Is record credit card debt good for Visa?

Visa charges fees for transactions such as purchases made with a Visa card. Interest charged on the credit card balance is collected by the issuing financial institution. In other words, Visa does not make money on balances or the interest charged on them. So record-high credit card debt does not necessarily mean Visa is profiting. Retail spending has a more direct impact on Visa, as it collects transaction fees from merchants.

Is Visa affected by high interest rates, credit card balances or chargebacks?

High interest rates increase existing credit card debt and contribute to record levels. Therefore, credit card debt increases even if the consumer does not make purchases with the Visa card. Low consumption due to inflation and high interest rates is actually bad for Visa. On the other hand, Visa is not directly hurt by credit card defaults, delinquencies and write-offs. However, Visa is indirectly hit when consumers experience financial difficulties, resulting in lower transaction volumes as spending is curtailed.

Visa V Stock Chart

Visa stock is in a descending channel pattern

The daily candlestick chart for Visa showed a descending price channel consisting of lower highs and lower lows. The descending upper trendline connects the highs while the parallel descending lower trendline connects the lows. The channel starts after reaching its all-time high of $290.96 on March 21, 2024. The daily relative strength index (RSI) is attempting to jump through the 56 band. Pullback support levels are at $262.35, $256.88, $245.50, and $240.97.

Restraint in discretionary spending is becoming increasingly clear

Visa reported third-quarter 2024 earnings per share of $2.42, in line with consensus estimates. Revenue increased 9.6% year-over-year to $8.9 billion, below consensus estimates of $8.92 billion. Total transactions processed increased 10% year-over-year.

Payment volume increased 7% year-over-year, suggesting a slowdown. Travel-related volume growth slowed as cross-volume growth slowed to 13% from 14%. Credit and debit card payment volume slowed to 7% from 8% in the same period last year. During the conference call, it was noted that U.S. payment volume through July 21, 2024, was only up 4% year-over-year. The slowdown was attributed to weather, timing of promotional shopping events, and technology outages.

Visa reaffirms forecasts for Q4 2024

12-month share price forecast:
$308.50
Moderate purchase
Based on 27 analyst ratings
High prognosis 330.00 USD
Average forecast $308.50
Low prognosis 266,00 €

Visa Stock Forecast Details

Visa expects revenue growth in the low double-digit range, operating expenses growth in the high single-digit range and diluted earnings per share growth in the high end of the low double-digit range for the fourth quarter of 2024.

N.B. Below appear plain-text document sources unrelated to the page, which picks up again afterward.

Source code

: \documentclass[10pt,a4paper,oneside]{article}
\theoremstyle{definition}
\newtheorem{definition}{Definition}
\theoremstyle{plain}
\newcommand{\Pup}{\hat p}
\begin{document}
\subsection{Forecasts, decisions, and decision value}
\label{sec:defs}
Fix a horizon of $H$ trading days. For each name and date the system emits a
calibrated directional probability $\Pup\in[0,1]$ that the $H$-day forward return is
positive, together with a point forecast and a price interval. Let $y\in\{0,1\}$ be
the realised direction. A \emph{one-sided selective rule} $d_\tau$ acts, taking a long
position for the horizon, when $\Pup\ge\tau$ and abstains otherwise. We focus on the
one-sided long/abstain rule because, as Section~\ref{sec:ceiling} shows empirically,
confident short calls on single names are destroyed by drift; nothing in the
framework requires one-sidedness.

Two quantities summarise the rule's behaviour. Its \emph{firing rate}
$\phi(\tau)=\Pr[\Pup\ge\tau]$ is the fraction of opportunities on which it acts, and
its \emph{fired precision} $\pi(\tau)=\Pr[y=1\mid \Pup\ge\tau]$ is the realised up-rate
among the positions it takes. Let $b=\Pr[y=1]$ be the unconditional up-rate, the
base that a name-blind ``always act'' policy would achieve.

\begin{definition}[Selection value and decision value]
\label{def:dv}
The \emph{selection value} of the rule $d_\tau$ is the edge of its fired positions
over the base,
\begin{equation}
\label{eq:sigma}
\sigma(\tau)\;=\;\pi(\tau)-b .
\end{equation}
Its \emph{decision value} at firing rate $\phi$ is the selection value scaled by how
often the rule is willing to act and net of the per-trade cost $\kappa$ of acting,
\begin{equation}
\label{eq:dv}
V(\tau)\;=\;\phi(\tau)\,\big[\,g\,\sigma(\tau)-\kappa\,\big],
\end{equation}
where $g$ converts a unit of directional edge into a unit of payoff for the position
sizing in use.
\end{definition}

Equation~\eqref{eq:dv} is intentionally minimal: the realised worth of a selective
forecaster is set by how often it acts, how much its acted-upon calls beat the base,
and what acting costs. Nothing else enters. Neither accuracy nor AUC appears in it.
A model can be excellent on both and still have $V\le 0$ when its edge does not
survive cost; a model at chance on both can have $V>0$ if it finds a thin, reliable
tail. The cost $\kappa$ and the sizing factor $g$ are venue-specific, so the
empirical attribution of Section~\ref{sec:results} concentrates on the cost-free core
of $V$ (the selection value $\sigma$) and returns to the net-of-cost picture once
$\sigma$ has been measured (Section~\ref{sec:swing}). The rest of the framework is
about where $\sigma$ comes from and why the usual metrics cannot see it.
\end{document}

VISA CEO Ryan McInerney concluded: “…we continue to see strong growth in client demand for our consulting and marketing services, particularly during major events such as the Olympic and Paralympic Games. Our portfolio of value-added services is strong and is driving significant growth for our clients and for Visa.”

Visa analyst ratings and price targets are at MarketBeat. There are 27 analyst ratings for V stock, including one Strong Buy, 20 Buys and six Holds. Analyst price targets suggest 15% upside potential at $307.25. The stock also pays an annual dividend yield of 0.78%.